Tótem de Lila Avilés
Instants suspendus
La vie bat son plein pour la réalisatrice et scénariste mexicaine Lila Avilés. Dans Tótem, son deuxième long-métrage, on s’émerveille de tout et on saisit chaque moment, de peur qu’il nous échappe. Récit de famille, témoignage à hauteur d’enfant, huis clos à la chaleur étouffante, Tótem est une promesse de vivre, le temps d’un instant.

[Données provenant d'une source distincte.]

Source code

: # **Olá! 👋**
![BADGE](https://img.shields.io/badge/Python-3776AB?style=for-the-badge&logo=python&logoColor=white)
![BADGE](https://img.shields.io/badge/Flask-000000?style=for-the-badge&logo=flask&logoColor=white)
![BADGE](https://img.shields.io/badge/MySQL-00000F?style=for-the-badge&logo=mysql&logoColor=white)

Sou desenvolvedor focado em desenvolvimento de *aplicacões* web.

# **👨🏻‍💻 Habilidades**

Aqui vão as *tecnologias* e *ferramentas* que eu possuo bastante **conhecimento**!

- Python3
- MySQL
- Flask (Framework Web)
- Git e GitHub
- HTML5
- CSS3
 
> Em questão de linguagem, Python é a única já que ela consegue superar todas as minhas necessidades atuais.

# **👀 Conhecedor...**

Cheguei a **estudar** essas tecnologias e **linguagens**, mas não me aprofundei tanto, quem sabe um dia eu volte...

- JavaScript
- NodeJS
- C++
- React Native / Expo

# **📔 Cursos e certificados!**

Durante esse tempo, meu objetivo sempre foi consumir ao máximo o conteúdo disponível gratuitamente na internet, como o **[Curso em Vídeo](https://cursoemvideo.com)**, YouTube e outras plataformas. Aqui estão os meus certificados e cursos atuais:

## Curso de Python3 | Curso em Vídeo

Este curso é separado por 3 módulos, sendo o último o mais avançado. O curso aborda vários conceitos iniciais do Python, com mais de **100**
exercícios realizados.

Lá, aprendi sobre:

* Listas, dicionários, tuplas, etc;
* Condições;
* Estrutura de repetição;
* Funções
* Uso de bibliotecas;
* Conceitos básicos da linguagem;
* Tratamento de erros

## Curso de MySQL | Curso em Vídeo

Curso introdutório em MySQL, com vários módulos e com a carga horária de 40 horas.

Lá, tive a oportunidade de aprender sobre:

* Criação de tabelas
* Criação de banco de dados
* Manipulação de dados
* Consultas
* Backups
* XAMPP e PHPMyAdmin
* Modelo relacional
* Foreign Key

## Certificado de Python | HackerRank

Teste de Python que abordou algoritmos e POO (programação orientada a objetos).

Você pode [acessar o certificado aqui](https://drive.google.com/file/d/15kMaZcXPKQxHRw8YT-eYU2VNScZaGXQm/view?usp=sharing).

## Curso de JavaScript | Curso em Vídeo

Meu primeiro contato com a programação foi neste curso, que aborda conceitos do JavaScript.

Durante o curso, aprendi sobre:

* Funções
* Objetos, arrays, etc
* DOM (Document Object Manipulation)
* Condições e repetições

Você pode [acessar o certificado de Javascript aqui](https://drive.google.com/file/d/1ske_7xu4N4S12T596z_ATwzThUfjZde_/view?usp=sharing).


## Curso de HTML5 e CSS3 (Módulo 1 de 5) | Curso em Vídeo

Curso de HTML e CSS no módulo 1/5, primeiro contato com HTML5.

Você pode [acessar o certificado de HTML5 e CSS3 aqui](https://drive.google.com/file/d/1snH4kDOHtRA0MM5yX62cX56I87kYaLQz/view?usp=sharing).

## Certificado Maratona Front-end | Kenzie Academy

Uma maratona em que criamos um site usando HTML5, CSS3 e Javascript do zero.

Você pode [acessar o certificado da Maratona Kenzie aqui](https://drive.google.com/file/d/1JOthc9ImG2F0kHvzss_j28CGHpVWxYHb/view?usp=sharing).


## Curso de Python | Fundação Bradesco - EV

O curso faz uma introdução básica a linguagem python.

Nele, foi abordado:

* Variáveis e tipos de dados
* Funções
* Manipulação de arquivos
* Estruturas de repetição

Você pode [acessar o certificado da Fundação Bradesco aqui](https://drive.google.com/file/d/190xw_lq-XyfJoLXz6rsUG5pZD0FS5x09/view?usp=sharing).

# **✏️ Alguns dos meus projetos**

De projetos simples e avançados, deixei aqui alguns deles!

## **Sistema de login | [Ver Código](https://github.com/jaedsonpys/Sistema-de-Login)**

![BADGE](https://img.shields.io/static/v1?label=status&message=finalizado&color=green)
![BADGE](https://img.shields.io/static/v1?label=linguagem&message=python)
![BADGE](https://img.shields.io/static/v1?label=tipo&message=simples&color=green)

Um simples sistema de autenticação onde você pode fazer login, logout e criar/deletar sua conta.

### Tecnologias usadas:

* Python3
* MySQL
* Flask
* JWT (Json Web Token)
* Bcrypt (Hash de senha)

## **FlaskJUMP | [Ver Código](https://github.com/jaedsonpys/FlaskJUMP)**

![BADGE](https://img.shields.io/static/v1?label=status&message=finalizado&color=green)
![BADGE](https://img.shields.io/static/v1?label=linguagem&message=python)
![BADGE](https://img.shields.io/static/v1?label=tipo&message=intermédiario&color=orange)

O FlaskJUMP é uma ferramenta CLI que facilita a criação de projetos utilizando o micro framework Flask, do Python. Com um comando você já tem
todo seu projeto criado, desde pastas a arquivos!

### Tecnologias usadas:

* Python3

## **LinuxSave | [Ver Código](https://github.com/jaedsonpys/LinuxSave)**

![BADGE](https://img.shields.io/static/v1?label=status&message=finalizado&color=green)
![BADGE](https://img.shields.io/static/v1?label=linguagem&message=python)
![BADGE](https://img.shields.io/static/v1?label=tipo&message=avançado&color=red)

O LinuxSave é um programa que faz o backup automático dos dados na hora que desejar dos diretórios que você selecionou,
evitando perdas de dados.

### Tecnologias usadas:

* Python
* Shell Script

Lever de soleil sur une journée bien particulière dans la vie de Sol, petite fille de sept ans. C’est l’anniversaire de son papa et toute la famille s’est réunie dans la maison du grand-père pour préparer la fête qui aura lieu à la tombée de la nuit. Son père (Tona) est aussi un frère, un fils et un ami gravement malade qui célèbre sans doute son dernier anniversaire sur Terre. Lila Avilés nous donne moins de 24 heures pour apprivoiser et entrer dans l’intimité de cette famille d’Amérique centrale. À hauteur d’enfant, les vérités d’adultes sonnent différemment tout comme la perception du vivant. Huis clos familial incroyablement touchant, Tótem est le second long-métrage de la réalisatrice mexicaine.
Le film s’ouvre donc sur Sol et sa mère, en route pour la maison familiale à Mexico. Il s’agit des seules images hors de l’enceinte de l’habitation que nous serons amenés à voir tout au long du récit. Lorsque la maman de Sol dépose sa fille avant de partir travailler, que la porte de la maison est franchie et que la chaleur de l’agitation liée aux préparatifs de la fête est ressentie, il n’y a plus de retour en arrière possible : Lila Avilés vient de nous laisser entrer dans un foyer pour le moins animé, en a jeté la clé et nous invite à le découvrir sur la pointe des pieds. Atmosphère moite, vêtements qui collent aux peaux et images aux tons jaunes orangés font ressentir au spectateur le climat d’une ville mexicaine, lorsque le soleil s’est déjà installé.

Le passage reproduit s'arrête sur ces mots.